● Exercise aim
Starting at the line below holding "are diurnal, they" and stopping at the line holding "To connect with", print every line exactly, both ends included, and leave the rest out.

● Provided records
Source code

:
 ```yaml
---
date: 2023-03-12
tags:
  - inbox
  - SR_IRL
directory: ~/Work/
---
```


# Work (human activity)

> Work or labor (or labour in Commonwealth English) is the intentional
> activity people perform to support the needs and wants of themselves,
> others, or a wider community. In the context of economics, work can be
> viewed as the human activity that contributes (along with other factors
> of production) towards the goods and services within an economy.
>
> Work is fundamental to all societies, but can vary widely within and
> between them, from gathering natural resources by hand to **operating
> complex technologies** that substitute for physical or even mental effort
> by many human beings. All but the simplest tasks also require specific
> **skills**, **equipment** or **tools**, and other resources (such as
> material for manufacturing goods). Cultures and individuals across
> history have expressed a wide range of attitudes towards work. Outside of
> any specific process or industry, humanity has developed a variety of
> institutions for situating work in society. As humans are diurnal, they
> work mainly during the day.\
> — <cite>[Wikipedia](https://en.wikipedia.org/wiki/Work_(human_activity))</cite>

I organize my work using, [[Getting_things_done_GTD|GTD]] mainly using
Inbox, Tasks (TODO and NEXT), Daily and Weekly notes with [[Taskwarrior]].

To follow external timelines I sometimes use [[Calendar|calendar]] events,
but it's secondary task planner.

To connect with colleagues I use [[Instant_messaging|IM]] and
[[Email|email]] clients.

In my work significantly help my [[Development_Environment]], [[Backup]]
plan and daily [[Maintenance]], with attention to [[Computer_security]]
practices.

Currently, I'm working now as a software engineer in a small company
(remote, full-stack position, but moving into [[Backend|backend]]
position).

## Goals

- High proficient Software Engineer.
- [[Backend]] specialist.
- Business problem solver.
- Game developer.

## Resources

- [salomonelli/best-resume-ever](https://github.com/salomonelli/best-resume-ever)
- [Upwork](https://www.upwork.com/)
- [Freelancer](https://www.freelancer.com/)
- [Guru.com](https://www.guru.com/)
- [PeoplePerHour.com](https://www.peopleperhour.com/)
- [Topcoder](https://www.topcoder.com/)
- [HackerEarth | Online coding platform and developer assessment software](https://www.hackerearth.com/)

==

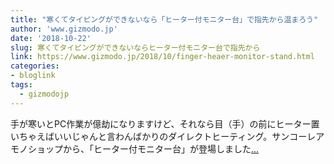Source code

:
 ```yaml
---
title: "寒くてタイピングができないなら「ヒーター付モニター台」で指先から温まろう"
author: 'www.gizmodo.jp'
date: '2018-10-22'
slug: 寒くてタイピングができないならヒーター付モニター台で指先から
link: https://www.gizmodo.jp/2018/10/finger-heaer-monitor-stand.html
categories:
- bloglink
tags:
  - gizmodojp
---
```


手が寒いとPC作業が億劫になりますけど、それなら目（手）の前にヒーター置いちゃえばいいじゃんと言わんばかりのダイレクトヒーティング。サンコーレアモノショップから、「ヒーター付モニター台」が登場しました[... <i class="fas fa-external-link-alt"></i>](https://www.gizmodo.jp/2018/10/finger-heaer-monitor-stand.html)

...

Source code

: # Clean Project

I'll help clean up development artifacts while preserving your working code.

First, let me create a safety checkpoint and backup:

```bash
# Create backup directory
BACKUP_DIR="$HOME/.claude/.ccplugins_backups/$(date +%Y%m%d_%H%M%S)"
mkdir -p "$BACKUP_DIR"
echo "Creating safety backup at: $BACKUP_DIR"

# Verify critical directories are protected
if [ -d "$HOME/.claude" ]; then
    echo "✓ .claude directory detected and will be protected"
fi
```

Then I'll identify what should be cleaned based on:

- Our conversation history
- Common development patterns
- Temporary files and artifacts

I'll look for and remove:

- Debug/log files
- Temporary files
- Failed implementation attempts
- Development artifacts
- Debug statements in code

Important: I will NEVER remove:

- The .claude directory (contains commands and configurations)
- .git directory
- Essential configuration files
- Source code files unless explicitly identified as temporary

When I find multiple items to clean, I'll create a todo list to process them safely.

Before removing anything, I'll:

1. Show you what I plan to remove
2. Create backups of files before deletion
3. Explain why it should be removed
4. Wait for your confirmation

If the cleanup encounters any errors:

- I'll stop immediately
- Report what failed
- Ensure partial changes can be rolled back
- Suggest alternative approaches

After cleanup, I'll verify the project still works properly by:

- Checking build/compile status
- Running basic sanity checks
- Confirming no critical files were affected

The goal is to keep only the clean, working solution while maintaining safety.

● Result for this exercise
> institutions for situating work in society. As humans are diurnal, they
> work mainly during the day.\
> — <cite>[Wikipedia](https://en.wikipedia.org/wiki/Work_(human_activity))</cite>

I organize my work using, [[Getting_things_done_GTD|GTD]] mainly using
Inbox, Tasks (TODO and NEXT), Daily and Weekly notes with [[Taskwarrior]].

To follow external timelines I sometimes use [[Calendar|calendar]] events,
but it's secondary task planner.

To connect with colleagues I use [[Instant_messaging|IM]] and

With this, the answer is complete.